想着早朝还没结束宫里就已经传疯了的流言:
谢御史死谏全身而退,只因督主对其情根深种。
骰子琢磨着刚才又哭又闹的动静,心说俩人十有八九是闹别扭了。
他可万万不能像先前那般莽撞再找人来捆了谢大人。不然等两人哪日好了,可就该轮到他滚蛋了。

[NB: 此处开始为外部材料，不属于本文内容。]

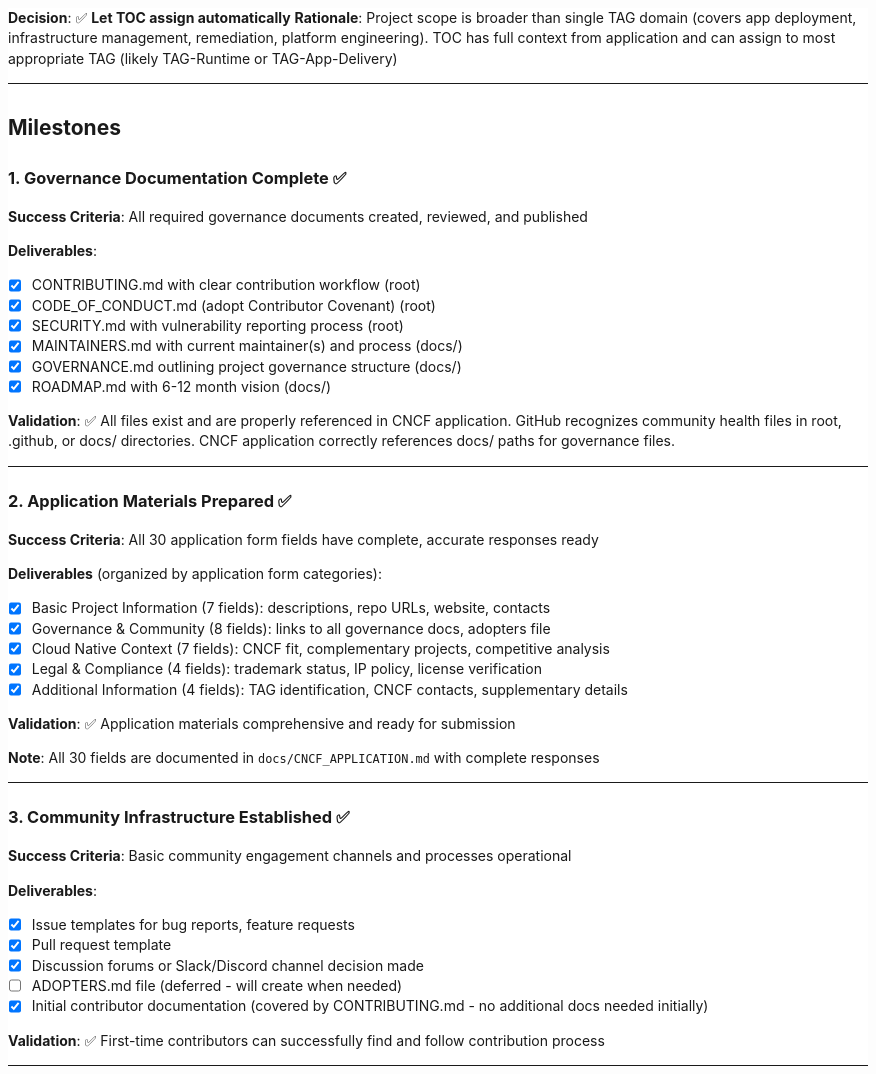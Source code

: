 **Decision**: ✅ **Let TOC assign automatically**
**Rationale**: Project scope is broader than single TAG domain (covers app deployment, infrastructure management, remediation, platform engineering). TOC has full context from application and can assign to most appropriate TAG (likely TAG-Runtime or TAG-App-Delivery)

---

## Milestones

### 1. Governance Documentation Complete ✅
**Success Criteria**: All required governance documents created, reviewed, and published

**Deliverables**:
- [x] CONTRIBUTING.md with clear contribution workflow (root)
- [x] CODE_OF_CONDUCT.md (adopt Contributor Covenant) (root)
- [x] SECURITY.md with vulnerability reporting process (root)
- [x] MAINTAINERS.md with current maintainer(s) and process (docs/)
- [x] GOVERNANCE.md outlining project governance structure (docs/)
- [x] ROADMAP.md with 6-12 month vision (docs/)

**Validation**: ✅ All files exist and are properly referenced in CNCF application. GitHub recognizes community health files in root, .github, or docs/ directories. CNCF application correctly references docs/ paths for governance files.

---

### 2. Application Materials Prepared ✅
**Success Criteria**: All 30 application form fields have complete, accurate responses ready

**Deliverables** (organized by application form categories):
- [x] Basic Project Information (7 fields): descriptions, repo URLs, website, contacts
- [x] Governance & Community (8 fields): links to all governance docs, adopters file
- [x] Cloud Native Context (7 fields): CNCF fit, complementary projects, competitive analysis
- [x] Legal & Compliance (4 fields): trademark status, IP policy, license verification
- [x] Additional Information (4 fields): TAG identification, CNCF contacts, supplementary details

**Validation**: ✅ Application materials comprehensive and ready for submission

**Note**: All 30 fields are documented in `docs/CNCF_APPLICATION.md` with complete responses

---

### 3. Community Infrastructure Established ✅
**Success Criteria**: Basic community engagement channels and processes operational

**Deliverables**:
- [x] Issue templates for bug reports, feature requests
- [x] Pull request template
- [x] Discussion forums or Slack/Discord channel decision made
- [ ] ADOPTERS.md file (deferred - will create when needed)
- [x] Initial contributor documentation (covered by CONTRIBUTING.md - no additional docs needed initially)

**Validation**: ✅ First-time contributors can successfully find and follow contribution process

---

谢大人有督主宠爱,他有个什么,说滚蛋那可就真是滚去干苦力了。
如此想着,骰子脚底下像生了根,磨蹭半晌也没见有动作。
谢行舟愤愤地咬了一口水晶糕。
转头看到李昭沉没走,蓄起的气势一落千丈:“怎么你还在这?”
李昭沉缓步在餐桌前坐定,同他道:“事情没谈完,李某怎可离开?”
“谢御史知道如何批奏折、如何伺候陛下,宫里又辖着多少机构,什么人干什么事吗?”
他还没说话,李昭沉又道:“恐怕你连郑内官叫什么名字都不知吧。”
谢行舟咽了嘴里的糕点,半天没说话。
好吧……确实不知道。
反正他也骂够了,谢行舟冷脸道:“算了,你也吃点吧,吃完好好和我说说。”
“还有你身上到底有多少种毒,多久服一次解药,都给我仔仔细细说清楚,别连累我年纪轻轻死了也落不下个全尸。”
李昭沉拿着筷子,听他一连串话蹦出来,笑了。
不仅不怕他,还敢出言挑衅,这小御史倒是有意思。
骰子在门口等着伺候。
远远看着谢大人坐在了督主身旁,面不改色的夹菜进食,间或还与督主闲谈两句。
骰子抬手一摸后背,竟吓出了一身冷汗,不禁后怕不已,阿弥陀佛,还好他机灵,不然真该有好果子吃了。
餐毕,李昭沉把宫里宫外的情况一一交代。
如此要事是决计不能在纸上留痕的,好在谢行舟过耳不忘,又原样复述给他确认。
如此两遍下来,连李昭沉门前有几棵竹子都快让他给摸清楚了。